Several Utah Jazz players and coaches know exactly what Final Four weekend is all about. Jazz starting forward Marvin Williams' North Carolina team won the NCAA championship in 2005, as did Jazz reserve guard Brandon Rush's Kansas team in 2008. And Jazz assistant coach Sidney Lowe was a starting guard on the North Carolina State squad that won a most memorable NCAA tournament title back in 1983.
Three other current Jazz players — Trey Burke (Michigan, 2013), Gordon Hayward (Butler, 2010) and Richard Jefferson (Arizona, 2001) — each lost in the national championship game, as did Jazz assistant coaches Alex Jensen (Utah, 1998) and Mike Sanders (UCLA, 1980). And Jazz guard John Lucas III's Oklahoma State squad lost in the NCAA semifinals in 2004.
It's only been a year since Burke's Michigan team lost to Louisville in the title showdown, so those memories are still pretty fresh on the Jazz rookie point guard's mind.
"Seems like it was just yesterday we was there," he said Friday. "It was about a year ago, so obviously I'll be watching. I've got a good friend, Traevon Jackson, that plays for Wisconsin, so I'll be rooting for him.
"You always want to win those games. It's the last game of the season; it's the national championship, and coming that close to winning a national championship and losing is always tough.
"But as a competitor, you've just got to move forward and find where you made your mistakes at and just try to learn from all your losses," Burke said.
On April 8, 2013, Burke and his Wolverine teammates lost to Louisville, 82-76, despite 24 points by Burke, who was named the national player of the year.
Hayward can certainly relate to that feeling. He led Butler all the way to the NCAA title game four years ago, when the Duke Blue Devils escaped with a 61-59 victory — but only after Hayward's half-court shot at the final buzzer bounced off the backboard and barely missed going in.
Hayward says his desperation attempt was actually closer to going in than he thought it would be when it left his hands.
"I didn't try to bank it so, from my angle, I thought it was way off," he said following Friday morning's shootaround. "So it was closer than I thought."
Hayward figures that, had he made that potential game-winning shot, he'd still get asked about it at this time of year.
"I think people would ask about, you know, it would be the same type of questions, just the fact that it went in," he said. "So I don't know if it would be any different — just better memories, I guess.

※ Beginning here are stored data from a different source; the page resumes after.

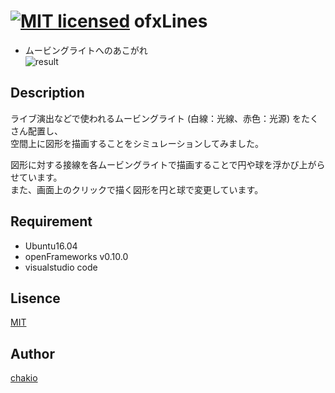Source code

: [![MIT licensed](https://img.shields.io/badge/license-MIT-blue.svg)](LICENSE)
ofxLines
====

* ムービングライトへのあこがれ  
![result](https://github.com/chakio/ofxLines/blob/master/media/lines.gif)  
## Description
ライブ演出などで使われるムービングライト (白線：光線、赤色：光源) をたくさん配置し、  
空間上に図形を描画することをシミュレーションしてみました。

図形に対する接線を各ムービングライトで描画することで円や球を浮かび上がらせています。  
また、画面上のクリックで描く図形を円と球で変更しています。  

## Requirement
* Ubuntu16.04
* openFrameworks v0.10.0
* visualstudio code

## Lisence
[MIT](https://github.com/chakio/ofxLines/blob/master/LICENSE)

## Author
[chakio](https://github.com/chakio)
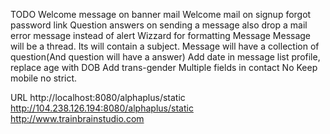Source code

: TODO
	Welcome message on banner
	mail
		Welcome mail on signup
		forgot password link
		Question answers
			on sending a message also drop a mail
		error message instead of alert
	Wizzard
		for formatting
	Message
		Message will be a thread. Its will contain a subject.
		Message will have a collection of question(And question will have a answer)
	Add date in message list
	profile, replace age with DOB
	Add trans-gender
	Multiple fields in contact No
	Keep mobile no strict.

URL
	http://localhost:8080/alphaplus/static
	http://104.238.126.194:8080/alphaplus/static
	http://www.trainbrainstudio.com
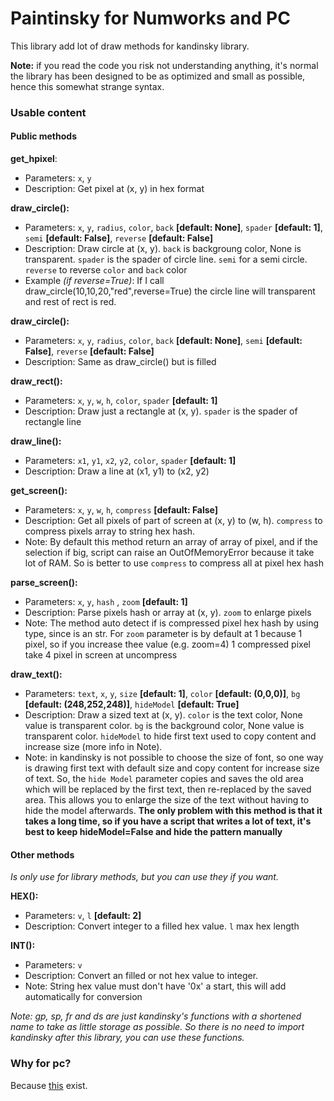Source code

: # Paintinsky for Numworks and PC
This library add lot of draw methods for kandinsky library.

**Note:** if you read the code you risk not understanding anything, it's normal the library has been designed to be as optimized and small as possible, hence this somewhat strange syntax.


### Usable content
#### Public methods

**get_hpixel**:
* Parameters: ``x``, ``y``
* Description: Get pixel at (x, y) in hex format

**draw_circle():**
* Parameters: ``x``, ``y``, ``radius``, ``color``, ``back`` **[default: None]**, ``spader`` **[default: 1]**, ``semi`` **[default: False]**, ``reverse`` **[default: False]**
* Description: Draw circle at (x, y). ``back`` is backgroung color, None is transparent. ``spader`` is the spader of circle line. ``semi`` for a semi circle. ``reverse`` to reverse ``color`` and ``back`` color
* Example *(if reverse=True)*: If I call draw_circle(10,10,20,"red",reverse=True) the circle line will transparent and rest of rect is red.

**draw_circle():**
* Parameters: ``x``, ``y``, ``radius``, ``color``, ``back`` **[default: None]**, ``semi`` **[default: False]**, ``reverse`` **[default: False]**
* Description: Same as draw_circle() but is filled

**draw_rect():**
* Parameters: ``x``, ``y``, ``w``, ``h``, ``color``, ``spader`` **[default: 1]**
* Description: Draw just a rectangle at (x, y). ``spader`` is the spader of rectangle line

**draw_line():**
* Parameters: ``x1``, ``y1``, ``x2``, ``y2``, ``color``, ``spader`` **[default: 1]**
* Description: Draw a line at (x1, y1) to (x2, y2)

**get_screen():**
* Parameters: ``x``, ``y``, ``w``, ``h``, ``compress`` **[default: False]**
* Description: Get all pixels of part of screen at (x, y) to (w, h). ``compress`` to compress pixels array to string hex hash.
* Note: By default this method return an array of array of pixel, and if the selection if big, script can raise an OutOfMemoryError because it take lot of RAM. So is better to use ``compress`` to compress all at pixel hex hash

**parse_screen():**
* Parameters: ``x``, ``y``, ``hash`` , ``zoom`` **[default: 1]**
* Description: Parse pixels hash or array at (x, y). ``zoom`` to enlarge pixels
* Note: The method auto detect if is compressed pixel hex hash by using type, since is an str. For ``zoom`` parameter is by default at 1 because 1 pixel, so if you increase thee value (e.g. zoom=4) 1 compressed pixel take 4 pixel in screen at uncompress

**draw_text():**
* Parameters: ``text``, ``x``, ``y``, ``size`` **[default: 1]**, ``color`` **[default: (0,0,0)]**, ``bg`` **[default: (248,252,248)]**, ``hideModel`` **[default: True]**
* Description: Draw a sized text at (x, y). ``color`` is the text color, None value is transparent color. ``bg`` is the background color, None value is transparent color. ``hideModel`` to hide first text used to copy content and increase size (more info in Note).
* Note: in kandinsky is not possible to choose the size of font, so one way is drawing first text with default size and copy content for increase size of text. So, the ``hide Model`` parameter copies and saves the old area which will be replaced by the first text, then re-replaced by the saved area. This allows you to enlarge the size of the text without having to hide the model afterwards. **The only problem with this method is that it takes a long time, so if you have a script that writes a lot of text, it's best to keep hideModel=False and hide the pattern manually**
 
#### Other methods
*Is only use for library methods, but you can use they if you want.*

**HEX():**
* Parameters: ``v``, ``l`` **[default: 2]**
* Description: Convert integer to a filled hex value. ``l`` max hex length

**INT():**
* Parameters: ``v``
* Description: Convert an filled or not hex value to integer.
* Note: String hex value must don't have '0x' a start, this will add automatically for conversion

*Note: gp, sp, fr and ds are just kandinsky's functions with a shortened name to take as little storage as possible. So there is no need to import kandinsky after this library, you can use these functions.*

### Why for pc?
Because [this](https://github.com/ZetaMap/Kandinsky-Numworks) exist.
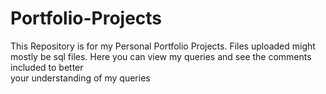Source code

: # Portfolio-Projects
   This Repository is for my Personal Portfolio Projects. Files uploaded might mostly be sql files. Here you can view my queries and see the comments included to better   
your understanding of my queries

"As a competitor, you hate losing and so you're the first loser in that situation. At least you gave yourself a chance, and I think later in life I'll look back and say we had a hell of a run. But there' still a pretty bitter taste in my mouth from that."
And, at times, Hayward admits it's a little frustrating to continually hear about all the "what ifs?" associated with that fateful shot.
"I've seen it a bunch, just because they show highlights of it all the time," he said. "It seems almost like anytime someone has a half-court heave, they say something about it, too. So it's pretty annoying, actually."